Loading data in Kinetica is a nuanced process that is dependent on several factors,
including the [interface](/content/load_data/concepts#ingest-concepts-interfaces) being used, the
[data source](/content/load_data/concepts#ingest-concepts-data-sources) you are ingesting from,
the chosen [data format](/content/load_data/concepts#ingest-compatible-data-formats), and the
desired access pattern for the external data. This page is aimed at priming you
with the concepts needed to understand each of these topics at a broad level.
We recommend that you further read the SQL reference documentation to understand
each concept at a deeper level, read our
[ingestion guides](/content/load_data/by_source) to see common use cases,
and refer to [ingest snippets](/content/snippets/load-data) to see
copy/paste examples.

### The Basics of Loading Data

At a high level, Kinetica ingests data that is stored in a supported data provider
like S3 or Azure BLOB, or Kinetica's native file system (KiFS). Your data will
need to be stored in a [supported provider](/content/load_data/concepts#ingest-compatible-data-sources),
or moved to one for Kinetica to load it. If your data cannot be stored in a
supported provider you can upload files to Kinetica's file system using the
UI-driven workflow, Kinetica's command line SQL interface (KiSQL), or using one
of Kinetica's native APIs. The data itself will need to be stored in a supported
format, like CSV or Parquet (see the full list below).

Once Kinetica has access to your data and it is in a supported format, you can
load data either from a UI-driven workflow, or by using SQL directly.

<a id="ingest-concepts-interfaces" />

## Data Loading Interfaces

Kinetica loads data via four interfaces:

* **GAdmin SQL Tool**: Ingest data from common cloud providers, the
  [Kinetica File System (KiFS)](/content/tools/kifs), or the server's local
  file system using GAdmin's [SQL Tool](/content/admin/gadmin/query#gadmin-sql) or
  [UI workflow](/content/admin/gadmin/data#import-data).

* **Kinetica Workbench UI**: Use the
  [File Upload/Import wizard](/content/admin/workbench/ui/import/upload) to
  upload files directly from your computer into the
  [Kinetica File System (KiFS)](/content/tools/kifs) via a
  drag-and-drop interface and load the data into a table.  Alternatively, files
  can be uploaded via
  [File Explorer](/content/admin/workbench/ui/explorer/files) and
  subsequently imported using SQL blocks in a
  [workbook](/content/admin/workbench/workbooks).
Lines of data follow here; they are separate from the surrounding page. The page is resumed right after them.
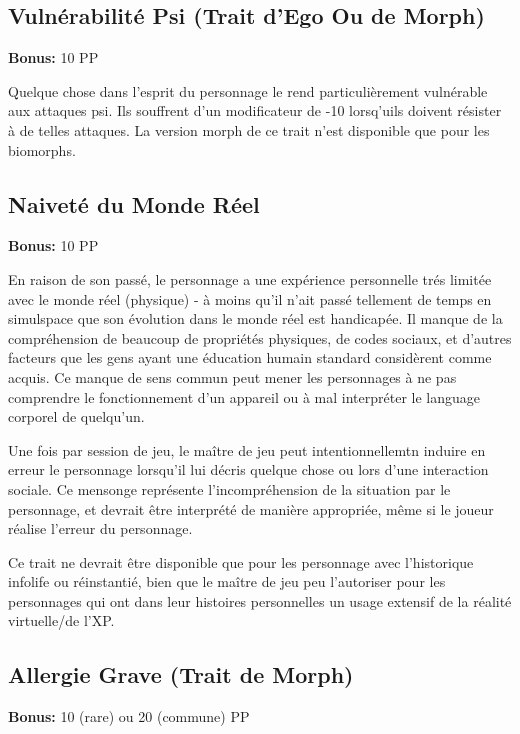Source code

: \subsection{Vulnérabilité Psi (Trait d'Ego Ou de Morph)} \label{sec:traits-psi-vulnerability} 

\textbf{Bonus:} 10 PP 

Quelque chose dans l'esprit du personnage le rend particulièrement vulnérable aux attaques psi. Ils souffrent d'un modificateur de -10 lorsq'uils doivent résister à de telles attaques. La version morph de ce trait n'est disponible que pour les biomorphs. 

\subsection{Naiveté du Monde Réel} \label{sec:traits-real-world-naivite} 

\textbf{Bonus:} 10 PP 

En raison de son passé, le personnage a une expérience personnelle trés limitée avec le monde réel (physique) - à moins qu'il n'ait passé tellement de temps en simulspace que son évolution dans le monde réel est handicapée. Il manque de la compréhension de beaucoup de propriétés physiques, de codes sociaux, et d'autres facteurs que les gens ayant une éducation humain standard considèrent comme acquis. Ce manque de sens commun peut mener les personnages à ne pas comprendre le fonctionnement d'un appareil ou à mal interpréter le language corporel de quelqu'un. 

Une fois par session de jeu, le maître de jeu peut intentionnellemtn induire en erreur le personnage lorsqu'il lui décris quelque chose ou lors d'une interaction sociale. Ce mensonge représente l'incompréhension de la situation par le personnage, et devrait être interprété de manière appropriée, même si le joueur réalise l'erreur du personnage. 

Ce trait ne devrait être disponible que pour les personnage avec l'historique infolife ou réinstantié, bien que le maître de jeu peu l'autoriser pour les personnages qui ont dans leur histoires personnelles un usage extensif de la réalité virtuelle/de l'XP. 

\subsection{Allergie Grave (Trait de Morph)} \label{sec:traits-severe-allergy} 

\textbf{Bonus:} 10 (rare) ou 20 (commune) PP 

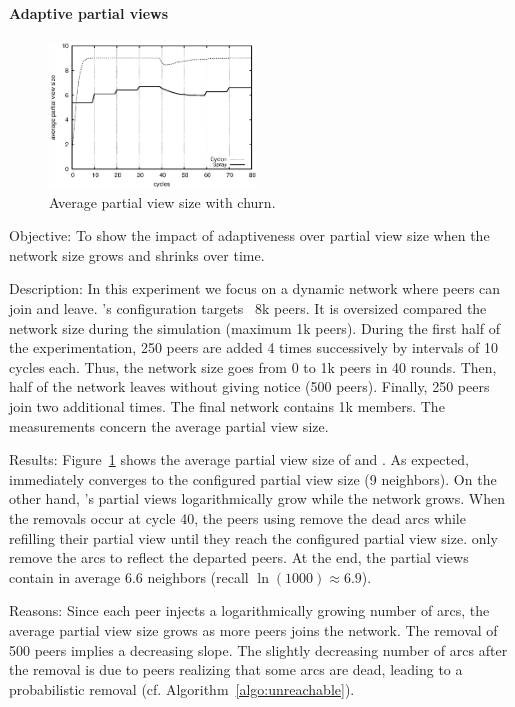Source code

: \vspace{-7pt}
\paragraph{Adaptive partial views}

\begin{figure}
  \centering
  \includegraphics[width=0.49\textwidth]{img/avgpv.eps}
  \caption{\label{fig:churn}Average partial view size with churn.}
\end{figure}

\begin{asparadesc}
\item[Objective:] To show the impact of adaptiveness over partial view size when
  the network size grows and shrinks over time.
\item[Description:] In this experiment we focus on a dynamic network where peers
  can join and leave.  \CYCLON's configuration targets ~8k peers. It is
  oversized compared the network size during the simulation (maximum 1k
  peers). During the first half of the experimentation, 250 peers are added 4
  times successively by intervals of 10 cycles each. Thus, the network size goes
  from 0 to 1k peers in 40 rounds. Then, half of the network leaves without
  giving notice (500 peers). Finally, 250 peers join two additional times. The
  final network contains 1k members. The measurements concern the average
  partial view size.
\item[Results:] Figure~\ref{fig:churn} shows the average partial view size of
  \SPRAY and \CYCLON. As expected, \CYCLON immediately converges to the
  configured partial view size (9 neighbors). On the other hand, \SPRAY's
  partial views logarithmically grow while the network grows. When the removals
  occur at cycle 40, the peers using \CYCLON remove the dead arcs while
  refilling their partial view until they reach the configured partial view
  size. \SPRAY only remove the arcs to reflect the departed peers. At the end,
  the \SPRAY partial views contain in average 6.6 neighbors (recall
  $\ln(1000)\approx 6.9$).
\item[Reasons:] Since each peer injects a logarithmically growing number of
  arcs, the average partial view size grows as more peers joins the network.
  The removal of 500 peers implies a decreasing slope. The slightly decreasing
  number of arcs after the removal is due to peers realizing that some arcs are
  dead, leading to a probabilistic removal (cf. Algorithm~\ref{algo:unreachable}).
\end{asparadesc}

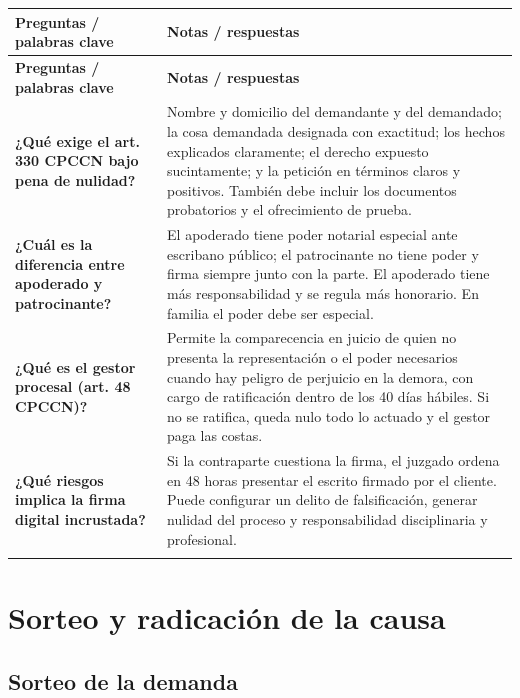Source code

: \documentclass[12pt,oneside]{book}
\makeatletter
\newenvironment{cornell}{%
  \par\smallskip
  \begin{longtable}{@{}>{\raggedright\arraybackslash}p{0.28\textwidth}
                    >{\raggedright\arraybackslash}p{0.66\textwidth}@{}}
  \toprule
  \textbf{Preguntas / palabras clave} & \textbf{Notas / respuestas} \\
  \midrule
  \endfirsthead
  \toprule
  \textbf{Preguntas / palabras clave} & \textbf{Notas / respuestas} \\
  \midrule
  \endhead
}{%
  \bottomrule
  \end{longtable}
}
\newcommand{\cornellresumen}[1]{%
  \midrule
  \multicolumn{2}{@{}p{0.96\textwidth}@{}}{\textbf{Resumen:} #1} \\
}
\makeatother
\begin{document}
\begin{cornell}
\textbf{¿Qué exige el art. 330 CPCCN bajo pena de nulidad?} &
Nombre y domicilio del demandante y del demandado; la cosa demandada designada con exactitud; los hechos explicados claramente; el derecho expuesto sucintamente; y la petición en términos claros y positivos. También debe incluir los documentos probatorios y el ofrecimiento de prueba. \\[0.6em]

\textbf{¿Cuál es la diferencia entre apoderado y patrocinante?} &
El apoderado tiene poder notarial especial ante escribano público; el patrocinante no tiene poder y firma siempre junto con la parte. El apoderado tiene más responsabilidad y se regula más honorario. En familia el poder debe ser especial. \\[0.6em]

\textbf{¿Qué es el gestor procesal (art. 48 CPCCN)?} &
Permite la comparecencia en juicio de quien no presenta la representación o el poder necesarios cuando hay peligro de perjuicio en la demora, con cargo de ratificación dentro de los 40 días hábiles. Si no se ratifica, queda nulo todo lo actuado y el gestor paga las costas. \\[0.6em]

\textbf{¿Qué riesgos implica la firma digital incrustada?} &
Si la contraparte cuestiona la firma, el juzgado ordena en 48 horas presentar el escrito firmado por el cliente. Puede configurar un delito de falsificación, generar nulidad del proceso y responsabilidad disciplinaria y profesional. \\
\cornellresumen{La demanda debe cumplir el art. 330 CPCCN bajo pena de nulidad. El abogado la firma como apoderado (con poder especial) o como patrocinante (junto con la parte). El gestor procesal (art. 48) permite actuar ante un vencimiento con ratificación en 40 días hábiles. Las firmas deben ser auténticas y, en el consultorio, presenciales, para evitar nulidades y responsabilidades.}
\end{cornell}

\chapter{Sorteo y radicación de la causa}

\section{Sorteo de la demanda}
\end{document}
* **KiSQL**: Upload files from a client machine into Kinetica's KiFS and then load
  it using SQL. [KiSQL](/content/tools/kisql) is a java-based SQL console
  application that sends commands over JDBC.

* **JDBC**: Write custom ingestion applications with
  [Kinetica's JDBC Driver](/content/connectors/sql_guide), or provide
  connectivity to 3rd party applications like Nifi.

* **Native API**: Write custom ingestion applications with one of Kinetica's
  [native APIs](/content/api/concepts), like Java, Python, or C++.

<a id="ingest-concepts-data-sources" />

## Data Sources

### Supported Data Sources

A [data source](/content/concepts/data_sources) is an object that references a
location on a remote system, and acts as a proxy for accessing external data.
Once a *data source* is created you can access different files stored within.

<a id="ingest-compatible-data-sources" />

*Data sources* may be created for the following providers:

* **Azure**: Microsoft BLOB Storage

* **GCS**: Google Cloud Storage

* **HDFS**: Apache Hadoop Distributed File System

* **JDBC**: Java Database Connectivity, using a user-supplied driver

* **Kafka**:

  * Apache Kafka streaming feed
  * Confluent Kafka streaming feed

* **S3**: Amazon S3 Bucket

<Info>
  Files stored in the [Kinetica File System (KiFS)](/content/tools/kifs)
  can be directly referenced in your `LOAD INTO` SQL statement and do not
  require a *data source* object to be created first.
</Info>

If the file is not stored in a compatible provider, then you will need to move it to
a supported provider or location in order to ingest it.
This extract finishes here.